Questionado sobre Temer e outros citados, que poderiam participar de uma nova gestão, Jarbas avaliou que é necessário uma grande coalizão. “Temer não pode fazer um governo basicamente com o PMDB. É um grande erro. Ele não vai fazer isso. A travessia é longa e penosa. O país está quebrado, no fundo do poço. Por isso que uma pessoa desqualificada como o presidente da Câmara não pode ter lugar”, afirmou. O político pernambucano afirmou que um novo governo deve ser composto pelos melhores de vários partidos.

Apontado na Lava-Jato, o Presidente do SenadoRenan Calheiros, não quis comentar a decisão do PMDB de desembarcar do governo Dilma Rousseff. Ele afirmou que, um dia antes, comunicou a Michel Temer que não participaria da reunião do diretório nacional da legenda. “Eu não compareci à reunião do PMDB para não partidarizar o papel que eu exerço como Presidente do Senado Federal, da instituição. Eu acho, mais do que nunca, que a instituição deve ser preservada. É preciso encontrar isenção, independência, e esses são fundamentalmente os meus compromissos. Portanto, eu não vou comentar a decisão do PMDB, para não partidarizar o papel do Senado”, disse.

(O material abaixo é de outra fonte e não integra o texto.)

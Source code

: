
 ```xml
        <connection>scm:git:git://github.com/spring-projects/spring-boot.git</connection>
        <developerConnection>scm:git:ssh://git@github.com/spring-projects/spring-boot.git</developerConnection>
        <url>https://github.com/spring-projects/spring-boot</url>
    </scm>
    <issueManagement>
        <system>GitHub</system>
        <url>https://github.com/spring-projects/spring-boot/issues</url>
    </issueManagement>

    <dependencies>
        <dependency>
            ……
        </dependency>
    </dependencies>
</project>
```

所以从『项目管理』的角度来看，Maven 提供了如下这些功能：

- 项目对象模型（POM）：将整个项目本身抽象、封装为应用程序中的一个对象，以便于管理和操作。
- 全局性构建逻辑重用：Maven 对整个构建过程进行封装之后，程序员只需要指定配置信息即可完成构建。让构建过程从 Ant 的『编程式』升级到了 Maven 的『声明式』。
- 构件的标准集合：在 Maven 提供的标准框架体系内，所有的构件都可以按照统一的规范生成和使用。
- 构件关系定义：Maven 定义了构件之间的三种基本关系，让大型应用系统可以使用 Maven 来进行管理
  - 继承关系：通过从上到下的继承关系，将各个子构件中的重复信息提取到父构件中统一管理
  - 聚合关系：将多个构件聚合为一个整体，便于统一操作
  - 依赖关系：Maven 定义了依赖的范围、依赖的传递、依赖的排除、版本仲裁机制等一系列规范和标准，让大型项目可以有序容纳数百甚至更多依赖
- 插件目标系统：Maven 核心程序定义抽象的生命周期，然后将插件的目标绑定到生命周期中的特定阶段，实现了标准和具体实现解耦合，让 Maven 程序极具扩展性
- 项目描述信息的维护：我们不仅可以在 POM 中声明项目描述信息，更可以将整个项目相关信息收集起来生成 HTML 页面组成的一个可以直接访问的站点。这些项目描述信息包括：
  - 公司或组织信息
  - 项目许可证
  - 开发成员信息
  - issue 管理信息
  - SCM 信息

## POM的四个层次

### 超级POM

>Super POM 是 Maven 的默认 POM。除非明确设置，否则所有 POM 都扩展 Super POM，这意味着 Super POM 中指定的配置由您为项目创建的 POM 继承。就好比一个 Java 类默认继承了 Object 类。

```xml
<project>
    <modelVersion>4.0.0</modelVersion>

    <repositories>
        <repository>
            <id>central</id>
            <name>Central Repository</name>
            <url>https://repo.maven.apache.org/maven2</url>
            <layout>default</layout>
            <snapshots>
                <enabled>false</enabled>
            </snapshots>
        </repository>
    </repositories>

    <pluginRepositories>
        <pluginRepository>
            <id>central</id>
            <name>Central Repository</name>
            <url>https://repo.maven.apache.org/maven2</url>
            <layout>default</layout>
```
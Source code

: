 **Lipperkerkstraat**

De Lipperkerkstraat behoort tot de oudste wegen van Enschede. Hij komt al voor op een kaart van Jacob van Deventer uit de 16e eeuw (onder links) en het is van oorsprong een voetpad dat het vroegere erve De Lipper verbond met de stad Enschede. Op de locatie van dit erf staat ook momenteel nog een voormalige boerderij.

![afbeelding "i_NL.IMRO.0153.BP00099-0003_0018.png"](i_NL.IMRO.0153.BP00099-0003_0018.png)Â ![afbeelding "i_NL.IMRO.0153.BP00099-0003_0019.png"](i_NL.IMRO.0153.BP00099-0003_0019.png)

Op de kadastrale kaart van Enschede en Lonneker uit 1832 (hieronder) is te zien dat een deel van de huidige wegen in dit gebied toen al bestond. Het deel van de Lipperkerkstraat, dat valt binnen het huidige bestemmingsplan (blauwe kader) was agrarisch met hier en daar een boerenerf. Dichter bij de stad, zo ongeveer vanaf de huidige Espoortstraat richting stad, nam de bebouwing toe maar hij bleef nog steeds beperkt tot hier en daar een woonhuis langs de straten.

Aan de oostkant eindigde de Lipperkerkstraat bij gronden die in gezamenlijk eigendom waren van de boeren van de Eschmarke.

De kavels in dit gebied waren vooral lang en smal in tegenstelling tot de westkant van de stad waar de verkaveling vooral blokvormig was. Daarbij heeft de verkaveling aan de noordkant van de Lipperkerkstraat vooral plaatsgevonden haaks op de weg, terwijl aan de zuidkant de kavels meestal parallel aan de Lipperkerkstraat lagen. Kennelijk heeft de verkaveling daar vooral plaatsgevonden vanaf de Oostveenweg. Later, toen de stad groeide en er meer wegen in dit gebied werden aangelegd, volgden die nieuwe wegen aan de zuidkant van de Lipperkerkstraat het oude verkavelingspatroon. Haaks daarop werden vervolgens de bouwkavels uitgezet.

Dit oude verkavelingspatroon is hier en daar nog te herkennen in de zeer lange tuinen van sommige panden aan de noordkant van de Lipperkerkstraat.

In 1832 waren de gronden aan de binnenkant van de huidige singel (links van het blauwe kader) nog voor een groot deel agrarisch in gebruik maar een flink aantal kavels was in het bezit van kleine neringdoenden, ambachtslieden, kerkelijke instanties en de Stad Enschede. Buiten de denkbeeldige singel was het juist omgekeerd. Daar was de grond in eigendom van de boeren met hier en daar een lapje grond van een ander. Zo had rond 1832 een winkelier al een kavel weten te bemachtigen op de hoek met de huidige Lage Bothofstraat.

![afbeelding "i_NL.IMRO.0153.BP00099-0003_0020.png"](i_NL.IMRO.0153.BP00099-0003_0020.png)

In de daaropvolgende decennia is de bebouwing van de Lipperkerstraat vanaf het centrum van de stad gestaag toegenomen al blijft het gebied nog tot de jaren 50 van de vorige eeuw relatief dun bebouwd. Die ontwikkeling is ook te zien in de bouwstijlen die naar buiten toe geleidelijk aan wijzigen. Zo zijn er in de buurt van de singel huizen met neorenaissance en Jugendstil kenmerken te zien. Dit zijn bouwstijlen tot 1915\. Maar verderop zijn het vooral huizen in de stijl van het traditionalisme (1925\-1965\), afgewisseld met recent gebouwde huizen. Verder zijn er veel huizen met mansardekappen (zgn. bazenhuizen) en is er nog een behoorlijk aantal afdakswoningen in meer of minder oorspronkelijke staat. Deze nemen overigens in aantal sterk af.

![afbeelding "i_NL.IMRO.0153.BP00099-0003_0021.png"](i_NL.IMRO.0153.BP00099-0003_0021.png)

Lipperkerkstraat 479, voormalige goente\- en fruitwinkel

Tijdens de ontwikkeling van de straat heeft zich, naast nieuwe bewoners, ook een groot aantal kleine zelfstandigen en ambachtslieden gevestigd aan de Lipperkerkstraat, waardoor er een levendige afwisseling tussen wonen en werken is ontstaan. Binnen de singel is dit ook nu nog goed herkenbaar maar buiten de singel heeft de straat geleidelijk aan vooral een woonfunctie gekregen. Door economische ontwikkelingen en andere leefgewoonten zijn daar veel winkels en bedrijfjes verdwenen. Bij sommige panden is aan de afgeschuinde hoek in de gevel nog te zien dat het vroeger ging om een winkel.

Em seguida, afirmou que espera que o processo de impeachment não chegue ao Senado. “Eu acho que, se esse processo chegar ao Senado, e espero que não chegue, nós vamos, com o Supremo Tribunal Federal, decidir o calendário. A Constituição prevê que esse julgamento aconteça em até seis meses”, ressaltou. Ele não quis dizer por que deseja que a Câmara não aprove o impedimento de Dilma Rousseff.

 

Manobra

A Mesa Diretora da Câmara dos Deputados aprovou ontem projeto de resolução que altera a formação de comissões, inclusive a do Conselho de Ética e a do impeachment, de acordo com a nova composição das legendas depois de encerrada a janela de trocas partidárias. A medida, que ainda precisa ser aprovada em plenário, atinge todos os colegiados, inclusive aqueles em que os membros são eleitos, como o Conselho de Ética, que pode decidir pela cassação do mandato de Cunha. Hoje, 11 dos 21 votos do colegiado são contrários a Cunha. Três deputados que se opõem ao peemedebista trocaram de partidos e podem ser afetados pela resolução que, se aprovada em plenário, “produzirá efeitos imediatos sobre todos os órgãos da Câmara dos Deputados”.